The focus of this work is development of novel active PIC using the Si₃N₄ platform for visible spectrum. Therefore, we summarize different phase modulator techniques explored so far for Si3N4-based PICs operating at visible wavelengths. These can be broadly classified as thermo-optic modulation, Pockels electro-optic (EO) modulation, stress-optic modulation and MEMS actuator-based modulators.
The most-widely reported integrated phase shifters for Si₃N₄ operating in the visible are based on the thermooptic effect. Thermo-optic modulation, which changes the refractive index through localized heating, has been implemented in Si₃N₄ PICs by integrating thin films such silicon dioxide, polymers and non-volatile phase change materials 13 . Improvements in the efficiency of this technique have focused on (1) enhancing thermal isolation using suspended structures: under cuts and trenches 14 , and (2) using advanced polymers with high thermo-optic properties 15 . While these designs show reduced power consumption and footprint of the active element, they often introduce trade-offs in optical loss, bandwidth, and fabrication complexity. The state-of-the art Si3N4 thermo-optic phase shifter 13 has a power consumption of around 1.2mW at 561 nm with an active element length of 1.5 mm and insertion loss of 5.5dB/cm.

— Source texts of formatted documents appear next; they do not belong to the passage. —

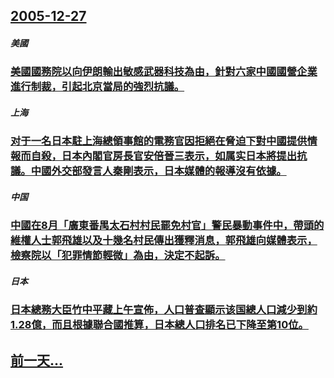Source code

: ## [2005-12-27](/zh/news/2005/12/27/index.md)

##### 美國
### [美國國務院以向伊朗輸出敏感武器科技為由，針對六家中國國營企業進行制裁，引起北京當局的強烈抗議。](/zh/news/2005/12/27/美國國務院以向伊朗輸出敏感武器科技為由-針對六家中國國營企業進行制裁-引起北京當局的強烈抗議.md)
##### 上海
### [对于一名日本駐上海總領事館的電務官因拒絕在脅迫下對中國提供情報而自殺，日本內閣官房長官安倍晉三表示，如属实日本將提出抗議。中國外交部發言人秦剛表示，日本媒體的報導沒有依據。](/zh/news/2005/12/27/对于一名日本駐上海總領事館的電務官因拒絕在脅迫下對中國提供情報而自殺-日本內閣官房長官安倍晉三表示-如属实日本將提出抗議.md)
##### 中国
### [中國在8月「廣東番禺太石村村民罷免村官」警民暴動事件中，帶頭的維權人士郭飛雄以及十幾名村民傳出獲釋消息，郭飛雄向媒體表示，檢察院以「犯罪情節輕微」為由，決定不起訴。](/zh/news/2005/12/27/中國在8月-廣東番禺太石村村民罷免村官-警民暴動事件中-帶頭的維權人士郭飛雄以及十幾名村民傳出獲釋消息-郭飛雄向媒體表示.md)
##### 日本
### [日本總務大臣竹中平藏上午宣佈，人口普查顯示该国總人口減少到約1.28億，而且根據聯合國推算，日本總人口排名已下降至第10位。](/zh/news/2005/12/27/日本總務大臣竹中平藏上午宣佈-人口普查顯示该国總人口減少到約128億-而且根據聯合國推算-日本總人口排名已下降至第10.md)
## [前一天...](/zh/news/2005/01/31/index.md)

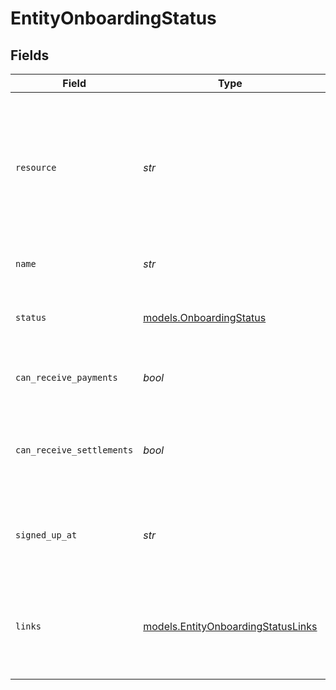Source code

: # EntityOnboardingStatus


## Fields

| Field                                                                                                                            | Type                                                                                                                             | Required                                                                                                                         | Description                                                                                                                      | Example                                                                                                                          |
| -------------------------------------------------------------------------------------------------------------------------------- | -------------------------------------------------------------------------------------------------------------------------------- | -------------------------------------------------------------------------------------------------------------------------------- | -------------------------------------------------------------------------------------------------------------------------------- | -------------------------------------------------------------------------------------------------------------------------------- |
| `resource`                                                                                                                       | *str*                                                                                                                            | :heavy_check_mark:                                                                                                               | Indicates the response contains an onboarding status object. Will always contain the string `onboarding` for this<br/>resource type. | onboarding                                                                                                                       |
| `name`                                                                                                                           | *str*                                                                                                                            | :heavy_check_mark:                                                                                                               | The name of the organization.                                                                                                    | My webshop                                                                                                                       |
| `status`                                                                                                                         | [models.OnboardingStatus](../models/onboardingstatus.md)                                                                         | :heavy_check_mark:                                                                                                               | The current status of the organization's onboarding process.                                                                     | completed                                                                                                                        |
| `can_receive_payments`                                                                                                           | *bool*                                                                                                                           | :heavy_check_mark:                                                                                                               | Whether the organization can receive payments.                                                                                   | true                                                                                                                             |
| `can_receive_settlements`                                                                                                        | *bool*                                                                                                                           | :heavy_check_mark:                                                                                                               | Whether the organization can receive settlements to their external bank account.                                                 | true                                                                                                                             |
| `signed_up_at`                                                                                                                   | *str*                                                                                                                            | :heavy_check_mark:                                                                                                               | The sign up date time of the organization in [ISO 8601](https://en.wikipedia.org/wiki/ISO_8601) format.                          | 2023-01-15T13:45:30Z                                                                                                             |
| `links`                                                                                                                          | [models.EntityOnboardingStatusLinks](../models/entityonboardingstatuslinks.md)                                                   | :heavy_check_mark:                                                                                                               | An object with several relevant URLs. Every URL object will contain an `href` and a `type` field.                                |                                                                                                                                  |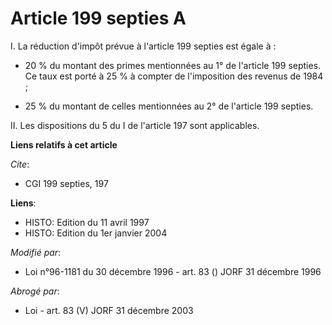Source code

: # Article 199 septies A

I. La réduction d'impôt prévue à l'article 199 septies est égale à :

- 20 % du montant des primes mentionnées au 1° de l'article 199 septies. Ce taux est porté à 25 % à compter de l'imposition
des revenus de 1984 ;

- 25 % du montant de celles mentionnées au 2° de l'article 199 septies.

II. Les dispositions du 5 du I de l'article 197 sont applicables.

**Liens relatifs à cet article**

_Cite_:

  - CGI 199 septies, 197

**Liens**:

  - HISTO: Edition du 11 avril 1997
  - HISTO: Edition du 1er janvier 2004

_Modifié par_:

  - Loi n°96-1181 du 30 décembre 1996 - art. 83 () JORF 31 décembre 1996

_Abrogé par_:

  - Loi - art. 83 (V) JORF 31 décembre 2003
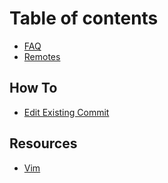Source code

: # Table of contents

* [FAQ](README.md)
* [Remotes](remotes.md)

## How To

* [Edit Existing Commit](how-to/edit-existing-commit.md)

## Resources

* [Vim](resources/vim.md)

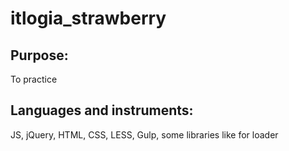 # itlogia_strawberry
## Purpose:
To practice
## Languages and instruments:
JS, jQuery, HTML, CSS, LESS, Gulp, some libraries like for loader
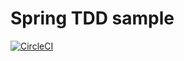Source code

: # Spring TDD sample

[![CircleCI](https://circleci.com/gh/gengulay/springboot-tdd-sample.svg?style=svg)](https://circleci.com/gh/gengulay/springboot-tdd-sample)
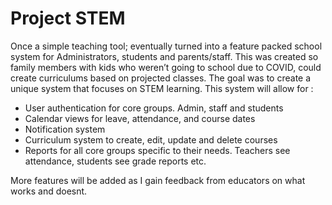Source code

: # Project STEM
Once a simple teaching tool; eventually turned into a feature packed school system for Administrators, students and parents/staff. This was created so family members with kids who weren’t going to school due to COVID, could create curriculums based on projected classes. The goal was to create a unique system that focuses on STEM learning. This system will allow for :  

- User authentication for core groups. Admin, staff and students 
- Calendar views for leave, attendance, and course dates 
- Notification system 
- Curriculum system to create, edit, update and delete courses 
- Reports for all core groups specific to their needs. Teachers see attendance, students see grade reports etc.

More features will be added as I gain feedback from educators on what works and doesnt.
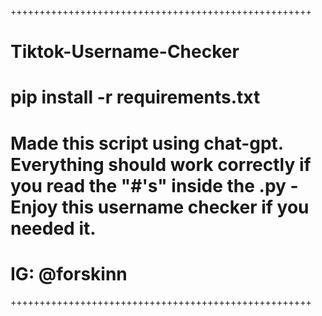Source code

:++++++++++++++++++++++++++++++++++++++++++++++++++++
# Tiktok-Username-Checker

# pip install -r requirements.txt

# Made this script using chat-gpt. Everything should work correctly if you read the "#'s" inside the .py - Enjoy this username checker if you needed it.

# IG: @forskinn
++++++++++++++++++++++++++++++++++++++++++++++++++++

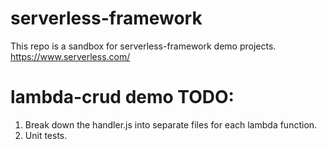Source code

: # serverless-framework
This repo is a sandbox for serverless-framework demo projects.
https://www.serverless.com/
# lambda-crud demo TODO:
1. Break down the handler.js into separate files for each lambda function.
2. Unit tests.
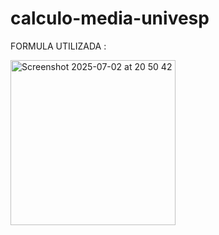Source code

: # calculo-media-univesp

FORMULA UTILIZADA :


<img width="264" alt="Screenshot 2025-07-02 at 20 50 42" src="https://github.com/user-attachments/assets/01f680fc-d26f-4dba-a2ee-c88e51cf1f1d" />

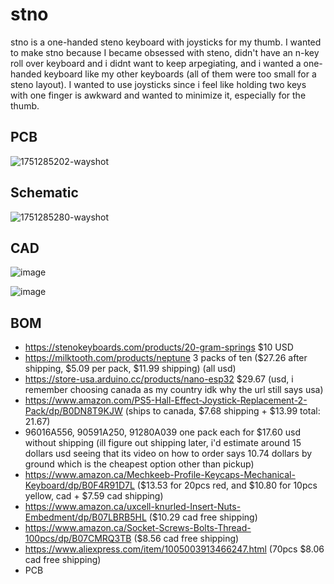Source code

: # stno

stno is a one-handed steno keyboard with joysticks for my thumb. I wanted to make stno because I became obsessed with steno, didn't have an n-key roll over keyboard and i didnt want to keep arpegiating, and i wanted a one-handed keyboard like my other keyboards (all of them were too small for a steno layout). I wanted to use joysticks since i feel like holding two keys with one finger is awkward and wanted to minimize it, especially for the thumb.

## PCB
![1751285202-wayshot](https://github.com/user-attachments/assets/e2f63368-f0f2-4c21-8521-80891763f085)

## Schematic
![1751285280-wayshot](https://github.com/user-attachments/assets/18380403-13e3-494b-adcc-782f56109bb4)

## CAD
![image](https://github.com/user-attachments/assets/9fb9f317-1e80-4c72-85db-c1b9620f1773)

![image](https://github.com/user-attachments/assets/3d75e30c-17ae-423f-9a38-0105f57f4d2c)

## BOM
- https://stenokeyboards.com/products/20-gram-springs $10 USD
- https://milktooth.com/products/neptune 3 packs of ten ($27.26 after shipping, $5.09 per pack, $11.99 shipping) (all usd)
- https://store-usa.arduino.cc/products/nano-esp32 $29.67 (usd, i remember choosing canada as my country idk why the url still says usa)
- https://www.amazon.com/PS5-Hall-Effect-Joystick-Replacement-2-Pack/dp/B0DN8T9KJW (ships to canada, $7.68 shipping + $13.99 total: 21.67)
- 96016A556, 90591A250, 91280A039 one pack each for $17.60 usd without shipping (ill figure out shipping later, i'd estimate around 15 dollars usd seeing that its video on how to order says 10.74 dollars by ground which is the cheapest option other than pickup)
- https://www.amazon.ca/Mechkeeb-Profile-Keycaps-Mechanical-Keyboard/dp/B0F4R91D7L ($13.53 for 20pcs red, and $10.80 for 10pcs yellow, cad + $7.59 cad shipping)
- https://www.amazon.ca/uxcell-knurled-Insert-Nuts-Embedment/dp/B07LBRB5HL ($10.29 cad free shipping)
- https://www.amazon.ca/Socket-Screws-Bolts-Thread-100pcs/dp/B07CMRQ3TB ($8.56 cad free shipping)
- https://www.aliexpress.com/item/1005003913466247.html (70pcs $8.06 cad free shipping)
- PCB
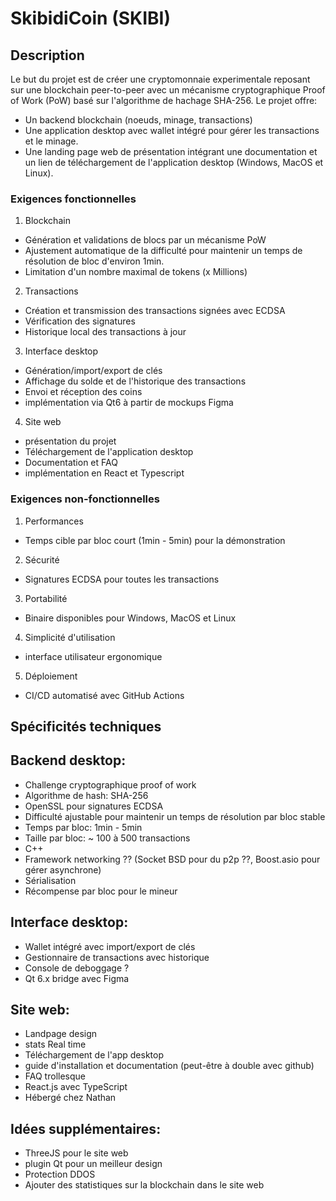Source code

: # SkibidiCoin (SKIBI)

## Description
Le but du projet est de créer une cryptomonnaie experimentale reposant sur une blockchain peer-to-peer avec un mécanisme cryptographique Proof of Work (PoW) basé sur l'algorithme de hachage SHA-256. Le projet offre:
- Un backend blockchain (noeuds, minage, transactions)
- Une application desktop avec wallet intégré pour gérer les transactions et le minage.
- Une landing page web de présentation intégrant une documentation et un lien de téléchargement de l'application desktop (Windows, MacOS et Linux).

### Exigences fonctionnelles
1. Blockchain
- Génération et validations de blocs par un mécanisme PoW
- Ajustement automatique de la difficulté pour maintenir un temps de résolution de bloc d'environ 1min.
- Limitation d'un nombre maximal de tokens (x Millions)

2. Transactions
- Création et transmission des transactions signées avec ECDSA
- Vérification des signatures
- Historique local des transactions à jour 

3. Interface desktop
- Génération/import/export de clés
- Affichage du solde et de l'historique des transactions
- Envoi et réception des coins
- implémentation via Qt6 à partir de mockups Figma

4. Site web
- présentation du projet
- Téléchargement de l'application desktop
- Documentation et FAQ
- implémentation en React et Typescript

### Exigences non-fonctionnelles
1. Performances
- Temps cible par bloc court (1min - 5min) pour la démonstration

2. Sécurité
- Signatures ECDSA pour toutes les transactions

3. Portabilité
- Binaire disponibles pour Windows, MacOS et Linux

4. Simplicité d'utilisation
- interface utilisateur ergonomique

5. Déploiement
- CI/CD automatisé avec GitHub Actions

## Spécificités techniques
## Backend desktop:
- Challenge cryptographique proof of work
- Algorithme de hash: SHA-256
- OpenSSL pour signatures ECDSA
- Difficulté ajustable pour maintenir un temps de résolution par bloc stable
- Temps par bloc: 1min - 5min
- Taille par bloc: ~ 100 à 500 transactions
- C++
- Framework networking ?? (Socket BSD pour du p2p ??, Boost.asio pour gérer asynchrone)
- Sérialisation
- Récompense par bloc pour le mineur

## Interface desktop:
- Wallet intégré avec import/export de clés
- Gestionnaire de transactions avec historique
- Console de deboggage ?
- Qt 6.x bridge avec Figma

## Site web:
- Landpage design
- stats Real time
- Téléchargement de l'app desktop
- guide d'installation et documentation (peut-être à double avec github)
- FAQ trollesque
- React.js avec TypeScript
- Hébergé chez Nathan

## Idées supplémentaires:
- ThreeJS pour le site web
- plugin Qt pour un meilleur design
- Protection DDOS
- Ajouter des statistiques sur la blockchain dans le site web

Electro-optic (Pockels) modulators, which exploit electric-field induced refractive index changes, have been realized in Si₃N₄ PICs operating in the visible spectrum by integrating thin-film materials such as ferroelectric lead zirconate titanate PZT 16 , LiNbO₃ 17 and zinc oxide (ZnO) or zinc sulfide (ZnS) thin films 18 . More recently, electric field induced charge displacement in Si₃N₄ material has been shown to induce a second-order nonlinearity, enabling a monolithic linear electro-optic effect 19 . Pockels-based modulators offer fast, power-efficient operation but introduce elevated optical losses into the waveguide.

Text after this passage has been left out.